WHAT THE TASK ASKS
Print the data below again in full, exactly as it stands, with no images.

THE RECORDS
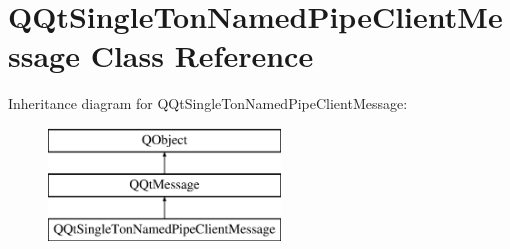 \hypertarget{class_q_qt_single_ton_named_pipe_client_message}{}\section{Q\+Qt\+Single\+Ton\+Named\+Pipe\+Client\+Message Class Reference}
\label{class_q_qt_single_ton_named_pipe_client_message}
Inheritance diagram for Q\+Qt\+Single\+Ton\+Named\+Pipe\+Client\+Message\+:\begin{figure}[H]
\begin{center}
\leavevmode
\includegraphics[height=3.000000cm]{class_q_qt_single_ton_named_pipe_client_message}
\end{center}
\end{figure}

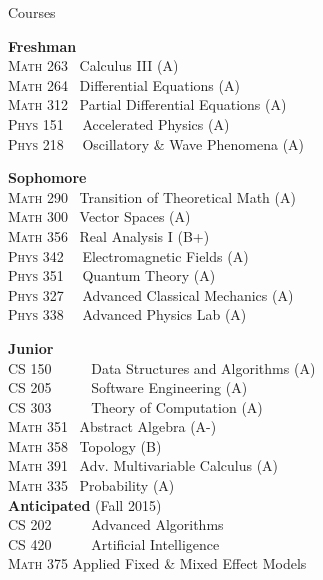 \documentclass{resume} %
\begin{document}

\begin{rSection}{Courses}


\setlength{\columnsep}{1cm}
\begin{multicols}{2}

\textbf{Freshman}\\
\textsc{Math 263} 	 \	Calculus III (A)\\
\textsc{Math 264} 	 \	Differential Equations (A)\\
\textsc{Math 312} 	 \	Partial Differential Equations (A)\\
\textsc{Phys 151} \  \	Accelerated Physics (A)\\
\textsc{Phys 218} \  \	Oscillatory \& Wave Phenomena (A)

\textbf{Sophomore}\\
\textsc{Math 290} 	 \	Transition of Theoretical Math (A)\\
\textsc{Math 300} 	 \	Vector Spaces (A)\\
\textsc{Math 356} 	 \	Real Analysis I (B+)\\
\textsc{Phys 342} \	 \	Electromagnetic Fields (A)\\
\textsc{Phys 351} \	 \	Quantum Theory (A)\\
\textsc{Phys 327} \	 \	Advanced Classical Mechanics (A)\\
\textsc{Phys 338} \	 \	Advanced Physics Lab (A)

\textbf{Junior}\\
\textsc{CS 150} \ \ \ \  \	Data Structures and Algorithms (A)\\
\textsc{CS 205} \ \ \ \	 \	Software Engineering (A)\\
\textsc{CS 303} \ \ \ \	 \	Theory of Computation (A)\\
\textsc{Math 351} 		 \	Abstract Algebra (A-)\\
\textsc{Math 358} 		 \	Topology (B)\\
\textsc{Math 391} 		 \	Adv. Multivariable Calculus (A)\\
\textsc{Math 335} 		 \	Probability (A)\\

\textbf{Anticipated} (Fall 2015)\\
\textsc{CS 202} \ \ \ \	 \	Advanced Algorithms\\
\textsc{CS 420} \ \ \ \	 \	Artificial Intelligence\\
\textsc{Math 375} 		 Applied Fixed \& Mixed Effect Models\\


\end{multicols}

\end{rSection}
\end{document}
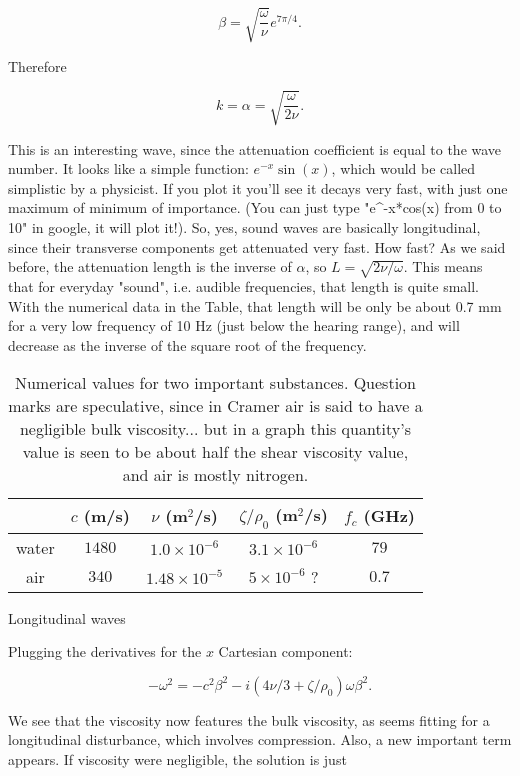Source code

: \[ \beta =\sqrt{ \frac{\omega}{ \nu}}e^{ 7 \pi/4}.\]

Therefore

\[ k=\alpha =\sqrt{ \frac{\omega}{ 2 \nu}}.\]

This is an interesting wave, since the attenuation coefficient is
equal to the wave number. It looks like a simple function: $
e^{-x}\sin(x)$, which would be called simplistic by a physicist. If
you plot it you'll see it decays very fast, with just one maximum of
minimum of importance. (You can just type "e^-x*cos(x) from 0 to 10"
in google, it will plot it!). So, yes, sound waves are basically
longitudinal, since their transverse components get attenuated very
fast. How fast? As we said before, the attenuation length is the
inverse of $ \alpha$, so $ L=\sqrt{2\nu/\omega}$. This means that for
everyday "sound", i.e. audible frequencies, that length is quite
small. With the numerical data in the Table, that length will be only
be about 0.7 mm for a very low frequency of 10 Hz (just below the
hearing range), and will decrease as the inverse of the square root of
the frequency.

\begin{table}
\begin{tabular}{c|c|c|c|c|}

    & $ c$ (m/s) &  $ \nu$ (m$^2$/s) & $\zeta/\rho_0$ (m$^2$/s) & $ f_c$ (GHz)\\
  \hline
  \hline
  water & $1480$& $ 1.0 \times 10^{-6}$ & $ 3.1 \times 10^{-6}$ & $79$ \\
  \hline
  air & $340$   & $ 1.48\times 10^{-5}$ & $ 5 \times 10^{-6}$ ? & $0.7$
  \hline
\end{tabular}
\caption{Numerical values for two important substances. Question marks
  are speculative, since in Cramer air is said to have a negligible
  bulk viscosity... but in a graph this quantity's value is seen to be
  about half the shear viscosity value, and air is mostly nitrogen.}
\end{table}

Longitudinal waves

Plugging the derivatives for the $x$ Cartesian component:

\[ -\omega^2 = - c^2\beta^2 - i (4\nu/3+\zeta/\rho_0)  \omega \beta^2.\]

We see that the viscosity now features the bulk viscosity, as seems
fitting for a longitudinal disturbance, which involves
compression. Also, a new important term appears. If viscosity were
negligible, the solution is just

SOLUTION FOR THIS EXERCISE
 \hypertarget{class_q_qt_single_ton_named_pipe_client_message}{}\section{Q\+Qt\+Single\+Ton\+Named\+Pipe\+Client\+Message Class Reference}
\label{class_q_qt_single_ton_named_pipe_client_message}
Inheritance diagram for Q\+Qt\+Single\+Ton\+Named\+Pipe\+Client\+Message\+:\begin{figure}[H]
\begin{center}
\leavevmode
\includegraphics[height=3.000000cm]{class_q_qt_single_ton_named_pipe_client_message}
\end{center}
\end{figure}

 \documentclass{resume} %
\begin{document}

\begin{rSection}{Courses}


\setlength{\columnsep}{1cm}
\begin{multicols}{2}

\textbf{Freshman}\\
\textsc{Math 263} 	 \	Calculus III (A)\\
\textsc{Math 264} 	 \	Differential Equations (A)\\
\textsc{Math 312} 	 \	Partial Differential Equations (A)\\
\textsc{Phys 151} \  \	Accelerated Physics (A)\\
\textsc{Phys 218} \  \	Oscillatory \& Wave Phenomena (A)

\textbf{Sophomore}\\
\textsc{Math 290} 	 \	Transition of Theoretical Math (A)\\
\textsc{Math 300} 	 \	Vector Spaces (A)\\
\textsc{Math 356} 	 \	Real Analysis I (B+)\\
\textsc{Phys 342} \	 \	Electromagnetic Fields (A)\\
\textsc{Phys 351} \	 \	Quantum Theory (A)\\
\textsc{Phys 327} \	 \	Advanced Classical Mechanics (A)\\
\textsc{Phys 338} \	 \	Advanced Physics Lab (A)

\textbf{Junior}\\
\textsc{CS 150} \ \ \ \  \	Data Structures and Algorithms (A)\\
\textsc{CS 205} \ \ \ \	 \	Software Engineering (A)\\
\textsc{CS 303} \ \ \ \	 \	Theory of Computation (A)\\
\textsc{Math 351} 		 \	Abstract Algebra (A-)\\
\textsc{Math 358} 		 \	Topology (B)\\
\textsc{Math 391} 		 \	Adv. Multivariable Calculus (A)\\
\textsc{Math 335} 		 \	Probability (A)\\

\textbf{Anticipated} (Fall 2015)\\
\textsc{CS 202} \ \ \ \	 \	Advanced Algorithms\\
\textsc{CS 420} \ \ \ \	 \	Artificial Intelligence\\
\textsc{Math 375} 		 Applied Fixed \& Mixed Effect Models\\


\end{multicols}

\end{rSection}
\end{document}
Source code

: \[ \beta =\sqrt{ \frac{\omega}{ \nu}}e^{ 7 \pi/4}.\]

Therefore

\[ k=\alpha =\sqrt{ \frac{\omega}{ 2 \nu}}.\]

This is an interesting wave, since the attenuation coefficient is
equal to the wave number. It looks like a simple function: $
e^{-x}\sin(x)$, which would be called simplistic by a physicist. If
you plot it you'll see it decays very fast, with just one maximum of
minimum of importance. (You can just type "e^-x*cos(x) from 0 to 10"
in google, it will plot it!). So, yes, sound waves are basically
longitudinal, since their transverse components get attenuated very
fast. How fast? As we said before, the attenuation length is the
inverse of $ \alpha$, so $ L=\sqrt{2\nu/\omega}$. This means that for
everyday "sound", i.e. audible frequencies, that length is quite
small. With the numerical data in the Table, that length will be only
be about 0.7 mm for a very low frequency of 10 Hz (just below the
hearing range), and will decrease as the inverse of the square root of
the frequency.

\begin{table}
\begin{tabular}{c|c|c|c|c|}

    & $ c$ (m/s) &  $ \nu$ (m$^2$/s) & $\zeta/\rho_0$ (m$^2$/s) & $ f_c$ (GHz)\\
  \hline
  \hline
  water & $1480$& $ 1.0 \times 10^{-6}$ & $ 3.1 \times 10^{-6}$ & $79$ \\
  \hline
  air & $340$   & $ 1.48\times 10^{-5}$ & $ 5 \times 10^{-6}$ ? & $0.7$
  \hline
\end{tabular}
\caption{Numerical values for two important substances. Question marks
  are speculative, since in Cramer air is said to have a negligible
  bulk viscosity... but in a graph this quantity's value is seen to be
  about half the shear viscosity value, and air is mostly nitrogen.}
\end{table}

Longitudinal waves

Plugging the derivatives for the $x$ Cartesian component:

\[ -\omega^2 = - c^2\beta^2 - i (4\nu/3+\zeta/\rho_0)  \omega \beta^2.\]

We see that the viscosity now features the bulk viscosity, as seems
fitting for a longitudinal disturbance, which involves
compression. Also, a new important term appears. If viscosity were
negligible, the solution is just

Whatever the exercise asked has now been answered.